Essere poveri non è una colpa!
EDITORIALE - A cosa serve il reddito di cittadinanza
EDITORIALE – “Ogni cittadino inabile al lavoro e sprovvisto dei mezzi necessari per vivere ha diritto al mantenimento e all'assistenza sociale. I lavoratori hanno diritto che siano preveduti ed assicurati mezzi adeguati alle loro esigenze di vita in caso di infortunio, malattia, invalidità e vecchiaia, disoccupazione involontaria”: è quanto recita l’articolo 38 della Carta costituzionale del nostro paese. Aiutare quindi chi è indigente, chi si trova in difficoltà è un dovere per le istituzioni italiane.
Questo, semplicemente perché nessuno sceglie di esser povero e la condizione di povertà non può essere una colpa.
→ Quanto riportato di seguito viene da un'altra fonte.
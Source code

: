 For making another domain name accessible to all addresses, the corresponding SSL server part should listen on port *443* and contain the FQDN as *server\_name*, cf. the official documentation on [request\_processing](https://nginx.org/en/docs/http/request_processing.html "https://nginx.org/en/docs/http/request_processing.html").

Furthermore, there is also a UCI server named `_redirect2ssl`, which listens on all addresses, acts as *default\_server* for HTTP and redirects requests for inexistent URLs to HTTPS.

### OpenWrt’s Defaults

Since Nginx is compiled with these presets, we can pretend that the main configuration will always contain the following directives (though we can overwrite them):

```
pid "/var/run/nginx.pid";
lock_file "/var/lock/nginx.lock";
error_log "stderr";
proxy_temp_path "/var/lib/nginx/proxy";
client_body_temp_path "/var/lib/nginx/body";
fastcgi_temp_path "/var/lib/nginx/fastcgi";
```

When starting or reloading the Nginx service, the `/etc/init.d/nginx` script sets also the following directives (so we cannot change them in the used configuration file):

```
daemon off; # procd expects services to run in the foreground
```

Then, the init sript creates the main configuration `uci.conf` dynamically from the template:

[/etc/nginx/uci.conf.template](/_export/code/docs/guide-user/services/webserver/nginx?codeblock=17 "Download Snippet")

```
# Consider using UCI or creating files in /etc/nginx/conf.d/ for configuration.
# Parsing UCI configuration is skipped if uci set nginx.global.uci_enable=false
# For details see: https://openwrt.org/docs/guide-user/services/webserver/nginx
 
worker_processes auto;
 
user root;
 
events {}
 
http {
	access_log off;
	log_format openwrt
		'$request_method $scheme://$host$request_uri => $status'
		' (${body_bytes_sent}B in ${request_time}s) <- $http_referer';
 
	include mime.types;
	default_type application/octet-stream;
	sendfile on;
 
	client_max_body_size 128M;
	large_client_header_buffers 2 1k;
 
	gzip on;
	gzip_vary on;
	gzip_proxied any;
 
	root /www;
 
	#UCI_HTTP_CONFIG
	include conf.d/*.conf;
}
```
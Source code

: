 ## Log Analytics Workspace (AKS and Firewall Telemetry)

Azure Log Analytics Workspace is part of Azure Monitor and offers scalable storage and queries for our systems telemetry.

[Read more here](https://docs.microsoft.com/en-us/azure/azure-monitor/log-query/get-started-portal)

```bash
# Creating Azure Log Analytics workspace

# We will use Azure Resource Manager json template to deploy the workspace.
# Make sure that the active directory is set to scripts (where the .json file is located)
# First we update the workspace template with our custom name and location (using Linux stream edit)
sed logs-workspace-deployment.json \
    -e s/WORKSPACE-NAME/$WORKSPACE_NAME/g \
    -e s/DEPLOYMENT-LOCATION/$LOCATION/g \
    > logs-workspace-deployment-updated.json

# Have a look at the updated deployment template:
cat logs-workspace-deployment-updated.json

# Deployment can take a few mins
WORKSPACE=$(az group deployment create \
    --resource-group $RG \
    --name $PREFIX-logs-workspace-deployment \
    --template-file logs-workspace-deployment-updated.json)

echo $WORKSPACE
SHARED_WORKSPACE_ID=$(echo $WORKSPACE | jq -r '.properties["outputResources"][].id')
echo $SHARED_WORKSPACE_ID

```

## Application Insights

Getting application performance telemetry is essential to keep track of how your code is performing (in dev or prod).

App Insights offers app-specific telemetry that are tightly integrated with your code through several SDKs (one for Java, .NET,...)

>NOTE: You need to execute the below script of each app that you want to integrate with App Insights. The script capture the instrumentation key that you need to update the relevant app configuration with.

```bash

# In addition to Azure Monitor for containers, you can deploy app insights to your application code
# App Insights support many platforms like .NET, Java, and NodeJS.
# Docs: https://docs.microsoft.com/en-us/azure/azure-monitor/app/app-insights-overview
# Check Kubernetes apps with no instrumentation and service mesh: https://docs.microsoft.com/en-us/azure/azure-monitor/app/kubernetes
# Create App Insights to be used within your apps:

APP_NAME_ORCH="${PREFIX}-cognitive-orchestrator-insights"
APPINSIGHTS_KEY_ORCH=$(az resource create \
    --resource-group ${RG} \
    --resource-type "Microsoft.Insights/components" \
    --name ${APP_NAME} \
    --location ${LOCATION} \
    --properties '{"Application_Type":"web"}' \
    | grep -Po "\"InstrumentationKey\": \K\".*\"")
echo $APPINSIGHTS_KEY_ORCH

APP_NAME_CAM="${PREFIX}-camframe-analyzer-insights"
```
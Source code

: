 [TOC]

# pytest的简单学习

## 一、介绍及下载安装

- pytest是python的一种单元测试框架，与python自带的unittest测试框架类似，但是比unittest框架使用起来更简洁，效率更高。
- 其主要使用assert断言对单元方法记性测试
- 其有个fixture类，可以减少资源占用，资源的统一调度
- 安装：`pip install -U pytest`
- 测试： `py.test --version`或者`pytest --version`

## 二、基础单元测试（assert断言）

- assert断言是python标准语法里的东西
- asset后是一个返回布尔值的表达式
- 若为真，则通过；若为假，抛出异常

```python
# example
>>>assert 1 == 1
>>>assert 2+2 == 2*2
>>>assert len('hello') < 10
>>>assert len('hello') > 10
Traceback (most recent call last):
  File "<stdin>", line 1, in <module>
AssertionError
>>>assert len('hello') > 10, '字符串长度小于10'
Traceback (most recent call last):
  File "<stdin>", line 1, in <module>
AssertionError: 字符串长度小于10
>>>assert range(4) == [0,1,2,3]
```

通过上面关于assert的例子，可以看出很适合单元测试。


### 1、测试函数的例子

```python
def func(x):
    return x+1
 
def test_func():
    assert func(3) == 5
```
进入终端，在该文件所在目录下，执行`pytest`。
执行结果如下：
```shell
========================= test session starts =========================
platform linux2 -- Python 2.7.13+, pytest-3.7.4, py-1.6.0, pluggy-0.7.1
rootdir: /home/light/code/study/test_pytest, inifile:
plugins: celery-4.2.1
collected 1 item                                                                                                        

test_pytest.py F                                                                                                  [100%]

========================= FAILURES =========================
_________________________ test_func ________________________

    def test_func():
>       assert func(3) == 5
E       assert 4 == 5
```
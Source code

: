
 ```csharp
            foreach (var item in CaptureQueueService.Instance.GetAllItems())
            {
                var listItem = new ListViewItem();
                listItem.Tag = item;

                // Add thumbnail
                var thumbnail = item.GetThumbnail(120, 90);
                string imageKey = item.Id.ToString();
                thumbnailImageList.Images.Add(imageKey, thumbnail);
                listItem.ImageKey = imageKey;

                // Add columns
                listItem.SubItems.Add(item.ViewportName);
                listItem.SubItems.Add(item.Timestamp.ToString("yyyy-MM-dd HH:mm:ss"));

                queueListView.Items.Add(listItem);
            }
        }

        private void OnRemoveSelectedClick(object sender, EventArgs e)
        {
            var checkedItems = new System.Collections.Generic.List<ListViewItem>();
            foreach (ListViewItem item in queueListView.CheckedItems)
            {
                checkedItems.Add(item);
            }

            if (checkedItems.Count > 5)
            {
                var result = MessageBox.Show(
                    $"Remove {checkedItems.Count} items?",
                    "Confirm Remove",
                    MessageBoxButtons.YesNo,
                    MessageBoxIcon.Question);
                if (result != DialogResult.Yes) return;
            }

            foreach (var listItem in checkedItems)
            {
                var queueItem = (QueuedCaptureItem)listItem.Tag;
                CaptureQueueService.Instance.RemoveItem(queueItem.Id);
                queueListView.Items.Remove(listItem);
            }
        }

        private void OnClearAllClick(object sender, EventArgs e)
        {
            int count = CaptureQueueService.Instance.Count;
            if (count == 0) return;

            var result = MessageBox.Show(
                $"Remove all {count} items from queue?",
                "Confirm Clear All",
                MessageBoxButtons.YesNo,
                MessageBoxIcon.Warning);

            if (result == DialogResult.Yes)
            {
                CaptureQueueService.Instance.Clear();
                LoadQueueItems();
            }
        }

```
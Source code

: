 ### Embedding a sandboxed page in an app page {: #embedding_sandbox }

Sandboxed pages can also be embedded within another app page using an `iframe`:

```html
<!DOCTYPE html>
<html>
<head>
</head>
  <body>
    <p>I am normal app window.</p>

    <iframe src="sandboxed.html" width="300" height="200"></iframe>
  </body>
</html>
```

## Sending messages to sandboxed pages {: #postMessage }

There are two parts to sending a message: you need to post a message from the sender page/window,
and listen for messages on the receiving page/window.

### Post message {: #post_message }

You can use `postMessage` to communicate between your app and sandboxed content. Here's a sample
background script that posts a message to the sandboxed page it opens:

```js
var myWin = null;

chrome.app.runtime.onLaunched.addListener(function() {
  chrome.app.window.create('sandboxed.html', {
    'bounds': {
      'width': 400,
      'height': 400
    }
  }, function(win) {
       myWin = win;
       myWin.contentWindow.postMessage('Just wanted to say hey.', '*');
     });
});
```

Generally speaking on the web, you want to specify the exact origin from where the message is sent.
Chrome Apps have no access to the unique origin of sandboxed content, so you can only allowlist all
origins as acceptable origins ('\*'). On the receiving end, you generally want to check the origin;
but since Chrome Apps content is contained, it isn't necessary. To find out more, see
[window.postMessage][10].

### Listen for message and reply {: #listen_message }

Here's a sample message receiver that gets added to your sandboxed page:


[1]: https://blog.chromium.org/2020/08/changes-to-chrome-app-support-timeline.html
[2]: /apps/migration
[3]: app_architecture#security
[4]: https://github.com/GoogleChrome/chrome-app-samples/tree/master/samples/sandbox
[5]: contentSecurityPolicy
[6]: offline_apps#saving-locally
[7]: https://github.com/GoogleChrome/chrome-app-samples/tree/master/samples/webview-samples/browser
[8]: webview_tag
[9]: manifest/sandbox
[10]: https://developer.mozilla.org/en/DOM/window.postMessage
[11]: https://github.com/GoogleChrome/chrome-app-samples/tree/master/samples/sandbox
D’altronde anche l’Unione Europea, di cui l’Italia è tra gli stati fondatori, ribadisce il medesmo concetto che viene espresso in maniera ancor più palese nel quattordicesimo dei 20 principi del Pilastro europeo dei diritti sociali: “Chiunque non disponga di risorse sufficienti ha diritto a un adeguato reddito minimo che garantisca una vita dignitosa in tutte le fasi della vita e l’accesso a beni e servizi”.
In parole povere si tratta di quello che in Italia, spesso con spregio, viene definito “reddito di cittadinanza”. In realtà questo tipo di sostegno alle famiglie indigenti esiste in tutti gli stati europei, dove da molto prima che in Italia, ci si è preoccupati a livello istituzionale di garantire dignità a tutti i cittadini. Va infatti rilevato che nell’ambito degli stati membri dell’Unione Europea, il nostro paese, insieme alla Grecia è stato tra gli ultimi a introdurre questo tipo di sostegno economico.
Non si tratta quindi di un privilegio o di un deterrente al lavoro che lascia i disoccupati in un limbo d’inattività. Infatti, quando si chiede il reddito di cittadinanza si stipula un’intesa con le istituzioni. “Per ricevere il Reddito di cittadinanza è necessario rispettare alcune “condizionalità” che riguardano l’immediata disponibilità al lavoro, l’adesione ad un percorso personalizzato di accompagnamento all’inserimento lavorativo e all’inclusione sociale che può prevedere attività di servizio alla comunità…” si legge nel sito del Governo che illustra come funziona questo tipo di beneficio sociale.
Quanto in vigore fin dal 2019 è quindi una misura che garantisce un reddito minimo di sussistenza, a fronte di una soglia di povertà che è stata definita in 780 euro mensili: chi percepisce meno vedrà integrato il suo reddito per la parte mancate che gli consente di raggiungere i 780 euro. Pare evidente che gli importi erogati sono quindi sostanzialmente contenuti e per i più ma, possono rappresentare un aiuto concreto per i beneficiari.
Secondo le tabelle statistiche dell’Osservatorio sul Reddito e Pensione di Cittadinanza INPS la cifra maggiormente percepita è tra i 400 e i 600 euro. Le famiglie che percepiscono questo beneficio sono 1.153.220 di queste oltre 200.000 hanno un disabile a carico. Campania, Sicilia e Lombardia sono le regioni in cui sono state formulate il maggior numero di richieste di Reddito e Pensione di Cittadinanza.
“Il Reddito di Cittadinanza (RdC) è una misura di politica attiva del lavoro e di contrasto alla povertà, alla disuguaglianza e all'esclusione sociale; si tratta di un sostegno economico ad integrazione dei redditi familiari finalizzato al reinserimento lavorativo e sociale. La durata prevista è pari a 18 mesi, rinnovabili”: ribadisce il Report Inps di aprile 2022.
Ma quanto erogato dallo stato con il Reddito di Cittadinanza non è che una goccia nel mare viste le stime dell’ISTAT, secondo cui: “Nel 2021 le famiglie in povertà assoluta in Italia sono il 7,5% (7,7% nel 2020) per un numero di individui pari a circa 5,6 milioni (9,4%, come lo scorso anno)”. A riprova che spesso al bisogno corrisponde anche la vergogna, per la propria condizione e l’incapacità di chiedere l’aiuto che spetta.